→ TO DO: Please return every line in the following data that includes the string "version".

→ DATASET CONTENT:
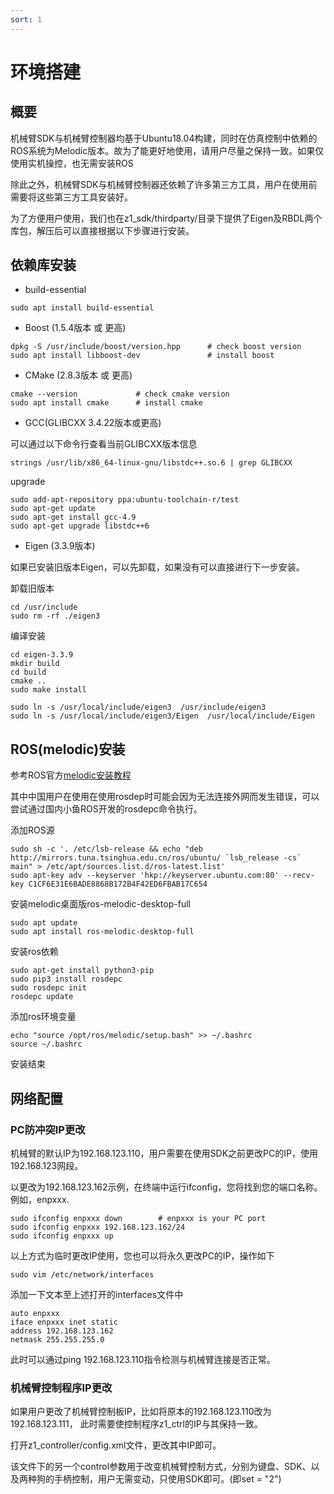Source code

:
```yaml
---
sort: 1
---
```


# 环境搭建

## 概要

机械臂SDK与机械臂控制器均基于Ubuntu18.04构建，同时在仿真控制中依赖的ROS系统为Melodic版本。故为了能更好地使用，请用户尽量之保持一致。如果仅使用实机操控，也无需安装ROS

除此之外，机械臂SDK与机械臂控制器还依赖了许多第三方工具，用户在使用前需要将这些第三方工具安装好。

为了方便用户使用，我们也在z1_sdk/thirdparty/目录下提供了Eigen及RBDL两个库包，解压后可以直接根据以下步骤进行安装。

## 依赖库安装

+ build-essential

```shell
sudo apt install build-essential
```

+ Boost (1.5.4版本 或 更高)

```shell
dpkg -S /usr/include/boost/version.hpp      # check boost version
sudo apt install libboost-dev               # install boost
```

+ CMake (2.8.3版本 或 更高)
  
```shell
cmake --version             # check cmake version
sudo apt install cmake      # install cmake
```

+ GCC(GLIBCXX 3.4.22版本或更高)

可以通过以下命令行查看当前GLIBCXX版本信息

```shell
strings /usr/lib/x86_64-linux-gnu/libstdc++.so.6 | grep GLIBCXX
```

upgrade

```shell
sudo add-apt-repository ppa:ubuntu-toolchain-r/test
sudo apt-get update
sudo apt-get install gcc-4.9
sudo apt-get upgrade libstdc++6
```

+ Eigen (3.3.9版本)

如果已安装旧版本Eigen，可以先卸载，如果没有可以直接进行下一步安装。

卸载旧版本

```shell
cd /usr/include
sudo rm -rf ./eigen3
```

编译安装

```shell
cd eigen-3.3.9
mkdir build
cd build
cmake ..
sudo make install

sudo ln -s /usr/local/include/eigen3  /usr/include/eigen3
sudo ln -s /usr/local/include/eigen3/Eigen  /usr/local/include/Eigen
```

<!-- + LCM (1.4.0版本)

```shell
cd lcm-1.4.0
mkdir build && cd build
cmake ..
make
sudo make install
``` -->


## ROS(melodic)安装

参考ROS官方[melodic安装教程](http://wiki.ros.org/melodic/Installation/Ubuntu)

其中中国用户在使用在使用rosdep时可能会因为无法连接外网而发生错误，可以尝试通过国内小鱼ROS开发的rosdepc命令执行。

添加ROS源

```shell
sudo sh -c '. /etc/lsb-release && echo "deb http://mirrors.tuna.tsinghua.edu.cn/ros/ubuntu/ `lsb_release -cs` main" > /etc/apt/sources.list.d/ros-latest.list'
sudo apt-key adv --keyserver 'hkp://keyserver.ubuntu.com:80' --recv-key C1CF6E31E6BADE8868B172B4F42ED6FBAB17C654
```

安装melodic桌面版ros-melodic-desktop-full

```shell
sudo apt update
sudo apt install ros-melodic-desktop-full
```

安装ros依赖

```shell
sudo apt-get install python3-pip 
sudo pip3 install rosdepc
sudo rosdepc init
rosdepc update
```

添加ros环境变量

```shell
echo "source /opt/ros/melodic/setup.bash" >> ~/.bashrc
source ~/.bashrc
```

安装结束

## 网络配置

### PC防冲突IP更改

机械臂的默认IP为192.168.123.110，用户需要在使用SDK之前更改PC的IP，使用192.168.123网段。

以更改为192.168.123.162示例，在终端中运行ifconfig，您将找到您的端口名称。例如，enpxxx.

```shell
sudo ifconfig enpxxx down        # enpxxx is your PC port 
sudo ifconfig enpxxx 192.168.123.162/24 
sudo ifconfig enpxxx up 
```

以上方式为临时更改IP使用，您也可以将永久更改PC的IP，操作如下

```shell
sudo vim /etc/network/interfaces
```

添加一下文本至上述打开的interfaces文件中

```shell
auto enpxxx
iface enpxxx inet static
address 192.168.123.162
netmask 255.255.255.0
```

此时可以通过ping 192.168.123.110指令检测与机械臂连接是否正常。

### 机械臂控制程序IP更改

如果用户更改了机械臂控制板IP，比如将原本的192.168.123.110改为192.168.123.111，
此时需要使控制程序z1_ctrl的IP与其保持一致。

打开z1_controller/config.xml文件，更改其中IP即可。

该文件下的另一个control参数用于改变机械臂控制方式，分别为键盘、SDK、以及两种狗的手柄控制，用户无需变动，只使用SDK即可。(即set = "2")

→ RESPONSE BOX:
dpkg -S /usr/include/boost/version.hpp      # check boost version
cmake --version             # check cmake version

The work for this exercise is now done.